Dataset items
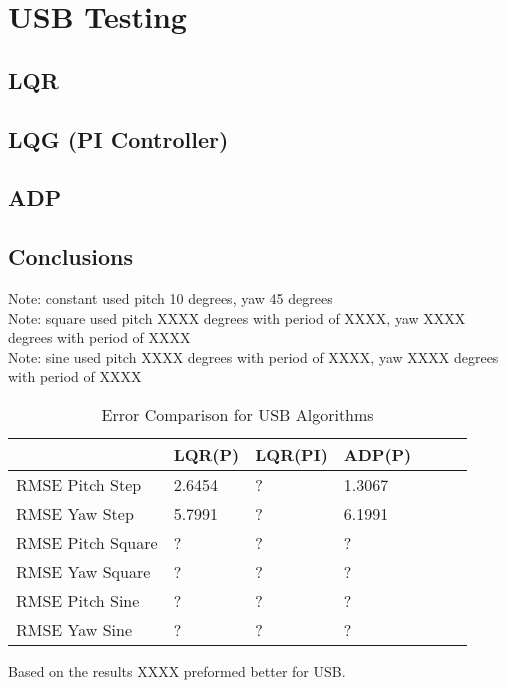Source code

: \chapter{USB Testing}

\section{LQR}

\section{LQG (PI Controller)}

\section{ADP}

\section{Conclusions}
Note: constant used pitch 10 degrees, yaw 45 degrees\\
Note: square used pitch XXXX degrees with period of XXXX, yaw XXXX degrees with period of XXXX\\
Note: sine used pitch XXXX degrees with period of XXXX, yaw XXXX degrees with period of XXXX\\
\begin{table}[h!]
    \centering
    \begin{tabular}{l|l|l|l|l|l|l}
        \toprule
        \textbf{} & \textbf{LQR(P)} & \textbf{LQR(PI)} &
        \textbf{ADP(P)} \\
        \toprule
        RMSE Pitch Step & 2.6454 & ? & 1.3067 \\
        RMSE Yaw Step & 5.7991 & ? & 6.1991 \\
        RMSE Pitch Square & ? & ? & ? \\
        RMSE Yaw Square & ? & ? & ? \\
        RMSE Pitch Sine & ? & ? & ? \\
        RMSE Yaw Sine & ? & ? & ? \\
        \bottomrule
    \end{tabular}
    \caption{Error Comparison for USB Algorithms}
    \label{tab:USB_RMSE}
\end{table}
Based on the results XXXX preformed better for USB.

==

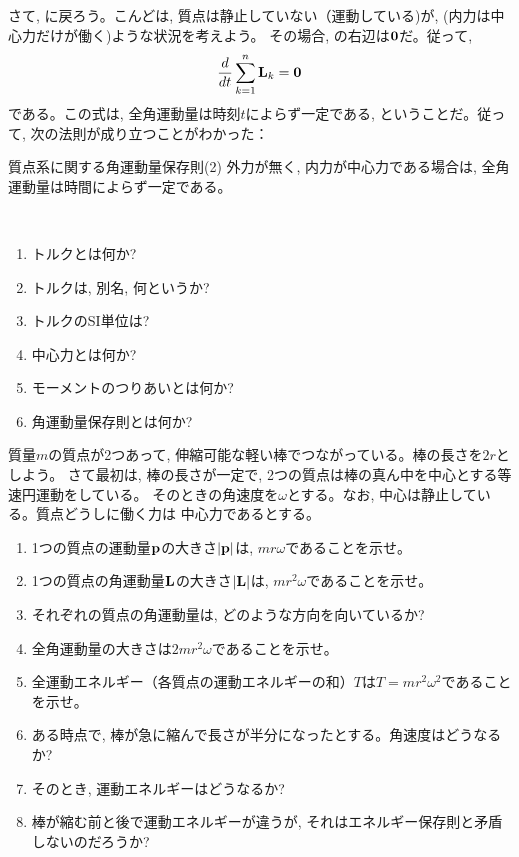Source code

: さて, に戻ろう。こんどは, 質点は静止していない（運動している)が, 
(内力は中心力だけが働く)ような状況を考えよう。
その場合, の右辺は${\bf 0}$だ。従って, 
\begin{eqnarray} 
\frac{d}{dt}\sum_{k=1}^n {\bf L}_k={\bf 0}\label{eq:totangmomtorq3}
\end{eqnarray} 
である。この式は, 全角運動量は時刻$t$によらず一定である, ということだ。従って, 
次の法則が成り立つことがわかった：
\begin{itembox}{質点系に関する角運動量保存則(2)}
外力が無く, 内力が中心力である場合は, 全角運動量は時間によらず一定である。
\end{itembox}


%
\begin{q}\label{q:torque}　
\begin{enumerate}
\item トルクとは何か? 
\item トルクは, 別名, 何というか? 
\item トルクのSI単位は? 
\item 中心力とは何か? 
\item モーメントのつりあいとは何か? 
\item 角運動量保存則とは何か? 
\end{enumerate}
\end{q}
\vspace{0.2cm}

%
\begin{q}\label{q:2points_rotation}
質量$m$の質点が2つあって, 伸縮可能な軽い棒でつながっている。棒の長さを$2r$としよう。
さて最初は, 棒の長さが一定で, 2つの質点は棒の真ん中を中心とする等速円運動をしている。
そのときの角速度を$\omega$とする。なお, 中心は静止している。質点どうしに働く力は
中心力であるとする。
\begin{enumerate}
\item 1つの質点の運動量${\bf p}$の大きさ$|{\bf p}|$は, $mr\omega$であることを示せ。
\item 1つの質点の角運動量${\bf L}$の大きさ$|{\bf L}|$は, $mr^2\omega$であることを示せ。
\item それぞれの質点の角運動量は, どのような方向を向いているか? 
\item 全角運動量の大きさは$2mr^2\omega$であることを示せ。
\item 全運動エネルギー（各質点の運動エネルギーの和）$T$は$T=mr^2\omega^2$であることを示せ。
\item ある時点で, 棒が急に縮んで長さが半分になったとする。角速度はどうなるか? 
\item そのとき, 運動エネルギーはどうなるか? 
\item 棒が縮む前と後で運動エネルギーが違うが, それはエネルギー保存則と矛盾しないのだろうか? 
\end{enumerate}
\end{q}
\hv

## TASK TO COMPLETE
Wherever the word "label" appears in the entries above, copy that whole line.

## TASK ANSWER
    \label{tab:USB_RMSE}
\frac{d}{dt}\sum_{k=1}^n {\bf L}_k={\bf 0}\label{eq:totangmomtorq3}
\begin{q}\label{q:torque}　
\begin{q}\label{q:2points_rotation}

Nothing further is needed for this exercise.